So, some people are good group auditors. They recognize it and they don't flinch and they can do it. And some stand up in front of the room and give auditing commands, but you'd hardly call them a group auditor.

Now, what are the conditions under which group auditing is best done?

  1. The atmosphere should be quiet.
  2. The methods of ingress into the group-auditing room, such as doors, windows, chimneys and so forth, should be to some degree policed so that we don't get people walking into the session.

So this would include, under a subhead, the fact that people don't come late to a group auditing session. Those people don't come to a group auditing session. You understand that?

I mean, there's no such thing as coming late to a group auditing session. A group auditor who knows his business simply follows that as a rule. He doesn't let people come late. They just don't come. When they get there, they will find the next group auditing session is next Thursday (which fact it might announce on the door or something of the sort). He impresses this upon his people and upon his group, that people mustn't come stumbling in fifteen or twenty minutes after the group auditing starts, fall over a couple of chairs, fall over a couple of preclears, drop a couple of ashtrays, step on a couple of ashtrays and then drop their pocketbook, upset the chair, nudge the fellow in front of him so they can say "Excuse me," and in other words, interrupt the session.

Do you know what can happen by reason of that? You might have somebody sitting there in the back of the room where these people came in and sat down, who was just at that moment getting into something that was pretty darn hard to handle, and he was having to wrestle it with [by] himself. You were there helping him as a group auditor, true, and your next command would have a tendency to straighten this out. But this individual has started to flounder. And all of a sudden somebody comes in and helps him out by falling all over him. This introduces an automaticity into the environment which is not conducive to that case improvement.

So a group auditor is somebody who starts case improvement, and that's not conducive to case improvement. So the group auditor has a code all of his own, which happens to be the Auditor's Code. But the Group Auditor's Code has some more to it. And amongst those things is people don't ever come late to a group auditing session.

Another thing is that he doesn't audit — just to give you a few other little items on this code — with processes which establish long comm lags. He avoids processes which do this on individual preclears. If he knows that a certain process produces a long comm lag on individual preclears here and there, he certainly avoids it in auditing a group. He audits primarily with techniques which will discover every person in the group alert at the end of an hour's processing. And that certainly doesn't include anything that'll give somebody a twenty-twohour comm lag.

Now, another one in that same bracket is he must be willing to grant beingness to the group.
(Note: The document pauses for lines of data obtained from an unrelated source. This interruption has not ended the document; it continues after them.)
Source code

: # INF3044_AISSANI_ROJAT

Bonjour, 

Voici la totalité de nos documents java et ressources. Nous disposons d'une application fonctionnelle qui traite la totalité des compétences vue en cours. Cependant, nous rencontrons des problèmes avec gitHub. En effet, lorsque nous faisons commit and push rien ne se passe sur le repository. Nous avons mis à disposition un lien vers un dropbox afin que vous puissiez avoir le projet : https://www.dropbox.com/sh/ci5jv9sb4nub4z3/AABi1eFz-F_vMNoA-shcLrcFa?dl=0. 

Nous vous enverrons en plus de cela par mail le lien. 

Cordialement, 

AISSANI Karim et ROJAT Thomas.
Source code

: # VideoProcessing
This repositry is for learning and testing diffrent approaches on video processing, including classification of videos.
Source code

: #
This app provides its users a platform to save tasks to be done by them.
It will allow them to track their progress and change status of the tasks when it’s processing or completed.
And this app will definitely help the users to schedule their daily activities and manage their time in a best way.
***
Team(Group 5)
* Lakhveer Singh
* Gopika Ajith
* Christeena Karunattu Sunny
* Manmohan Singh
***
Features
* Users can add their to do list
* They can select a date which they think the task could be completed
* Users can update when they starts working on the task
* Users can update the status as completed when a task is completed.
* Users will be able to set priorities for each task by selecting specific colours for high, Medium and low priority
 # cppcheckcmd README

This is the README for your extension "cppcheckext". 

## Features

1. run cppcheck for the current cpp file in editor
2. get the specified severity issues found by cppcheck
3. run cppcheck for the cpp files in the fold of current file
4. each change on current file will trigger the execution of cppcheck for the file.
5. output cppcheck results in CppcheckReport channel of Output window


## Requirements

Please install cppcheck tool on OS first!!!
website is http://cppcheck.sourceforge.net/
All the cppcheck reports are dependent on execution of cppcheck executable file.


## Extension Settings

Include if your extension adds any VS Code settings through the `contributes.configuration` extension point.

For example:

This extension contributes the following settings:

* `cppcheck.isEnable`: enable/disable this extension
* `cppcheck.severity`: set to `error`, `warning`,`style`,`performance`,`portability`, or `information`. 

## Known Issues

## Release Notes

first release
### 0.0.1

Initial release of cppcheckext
He isn't a lion tamer sitting up there with a bunch of lions about to pounce upon him. He is somebody who is standing up in front of a group willing to grant beingness to that group. And as he grants beingness to the group, so the group recovers. If he is willing to grant beingness to a group, a great many things immediately fall into line, and these follow.

He gives his commands in a clear, distinct voice. And if he notices that people at some part of the room or another look at him suddenly after he's given the command, or look at him questioningly, he simply repeats the command for the whole group. In other words his mission is to get that command through and registered.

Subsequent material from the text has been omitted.